De vrolyke kramer, met Klyn Jans pleizierig en vermakelyk Mars-dragend hondje
(ca. 1780)–Anoniem Vrolyke kramer, De– Auteursrechtvrij
[pagina 29]
| |
Stem: Al wat men doed men kan geen Juffrouws, enz.ACh! ach! Helaas! wie kan hem nu betrouwen,
Op Ionkmans en op al haar losze Praat?
Dit is de oorzaak van myn groot benouwen
En van myn droeve en Dezolaate staat:
’k Mag ’t wel Beschreijen, ’k Liet my Verleijen,
Al door zyn zoete Praat, Maar dat is nu te laat.
Zyn malle Praatjes en zyn schoone woorden,
Die gaf ik arme Maget veel geloof;
Ik liet dit jonge Hert vrywillig Roven
En hield my voor andere Minnaars Doof:
Hy kon mooy Praaten, Ia boven maten,
Ik gaf, och! arme Sloof, zyn Praat te veel geloof.
Hy noemden my zyn Lief en Welbeminden:
ô!
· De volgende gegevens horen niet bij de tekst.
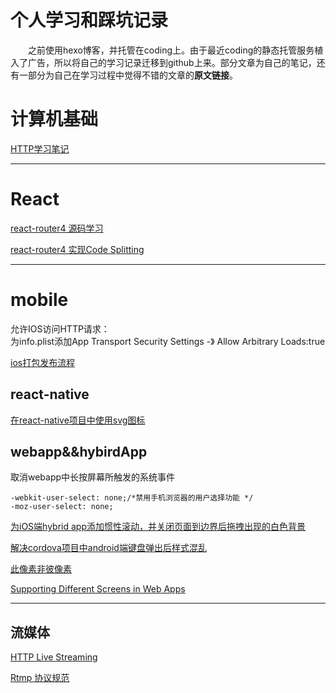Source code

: # 个人学习和踩坑记录

　　之前使用hexo博客，并托管在coding上。由于最近coding的静态托管服务植入了广告，所以将自己的学习记录迁移到github上来。部分文章为自己的笔记，还有一部分为自己在学习过程中觉得不错的文章的<b>原文链接</b>。

# 计算机基础

[HTTP学习笔记](https://github.com/sohoorc/Study-Notes/blob/master/notes/basic/%E5%9B%BE%E8%A7%A3http%E5%AD%A6%E4%B9%A0%E7%AC%94%E8%AE%B0.md)

---

# React

[react-router4 源码学习](https://github.com/sohoorc/react-router-source-learning)

[react-router4 实现Code Splitting](https://github.com/sohoorc/Study-Notes/blob/master/notes/react/react-router4%20%E5%AE%9E%E7%8E%B0%E6%8C%89%E9%9C%80%E5%8A%A0%E8%BD%BD%E4%BB%A3%E7%A0%81%E6%8B%86%E5%88%86.md)

---

# mobile

允许IOS访问HTTP请求：  
为info.plist添加App Transport Security Settings -》 Allow Arbitrary Loads:true

[ios打包发布流程](https://www.jianshu.com/p/817686897ec1?open_source=weibo_search)

## react-native

[在react-native项目中使用svg图标](https://github.com/sohoorc/Study-Notes/blob/master/notes/mobile/%E5%9C%A8react-native%E9%A1%B9%E7%9B%AE%E4%B8%AD%E4%BD%BF%E7%94%A8svg%E5%9B%BE%E6%A0%87.md)


## webapp&&hybirdApp

取消webapp中长按屏幕所触发的系统事件
```
-webkit-user-select: none;/*禁用手机浏览器的用户选择功能 */
-moz-user-select: none;
```

[为iOS端hybrid app添加惯性滚动，并关闭页面到边界后拖拽出现的白色背景](https://github.com/sohoorc/Study-Notes/blob/master/notes/mobile/%E4%B8%BAiOS%E7%AB%AFhybrid%20app%E6%B7%BB%E5%8A%A0%E6%83%AF%E6%80%A7%E6%BB%9A%E5%8A%A8%EF%BC%8C%E5%B9%B6%E5%85%B3%E9%97%AD%E9%A1%B5%E9%9D%A2%E5%88%B0%E8%BE%B9%E7%95%8C%E5%90%8E%E6%8B%96%E6%8B%BD%E5%87%BA%E7%8E%B0%E7%9A%84%E7%99%BD%E8%89%B2%E8%83%8C%E6%99%AF.md)

[解决cordova项目中android端键盘弹出后样式混乱](https://github.com/sohoorc/Study-Notes/blob/master/notes/mobile/%E8%A7%A3%E5%86%B3cordova%20android%E7%AB%AF%E9%94%AE%E7%9B%98%E5%BC%B9%E5%87%BA%E6%97%B6%E6%A0%B7%E5%BC%8F%E6%B7%B7%E4%B9%B1.md)

[此像素非彼像素](http://www.w3cplus.com/css/A-pixel-is-not-a-pixel-is-not-a-pixel.html)

[Supporting Different Screens in Web Apps](https://developer.android.com/guide/webapps/targeting)

---

## 流媒体

[HTTP Live Streaming](https://developer.apple.com/streaming/)

[Rtmp 协议规范](https://chenlichao.gitbooks.io/rtmp-zh_cn/content/1-introduction.html)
Goon! wat heeft hy my al wys gemaakt;
Daar was geen schoonder Mensch op Aard te vinden,
Ik was het daar zyn Hart en Ziel na haakt,
En ben door woorden, Die my Bekoorden,
Gebragt helaas zo veer, Ontbonden van myn Eer.
Hoe meenig duizend Eeden ging hy Zweeren,
Eer dat hy my onteerde Maagd in ’t Net
Gekregen heeft,Daarom wilt hier uit Leeren,
Dat gy u Zinnen op geen Ionkmans zet:
Wilt hier uit Leeren, Niet te Verkeeren:
Och! jonge Doghters ziet, Hy hoord myn Klagten niet.
| |
[pagina 30]
| |
ô! Dood, wilt maar een einde van my maken,
Verlost my uit dit droevig Tranendal,
Dat ik, ô! God, dog eenmaal mag geraaken,
Daar my geen Druk of Leed meer treffen zal,
Dit droevig Leven, Vol Angst en Beven,
Zal by my zyn, ô! Nood, Tot dat my haald de Dood.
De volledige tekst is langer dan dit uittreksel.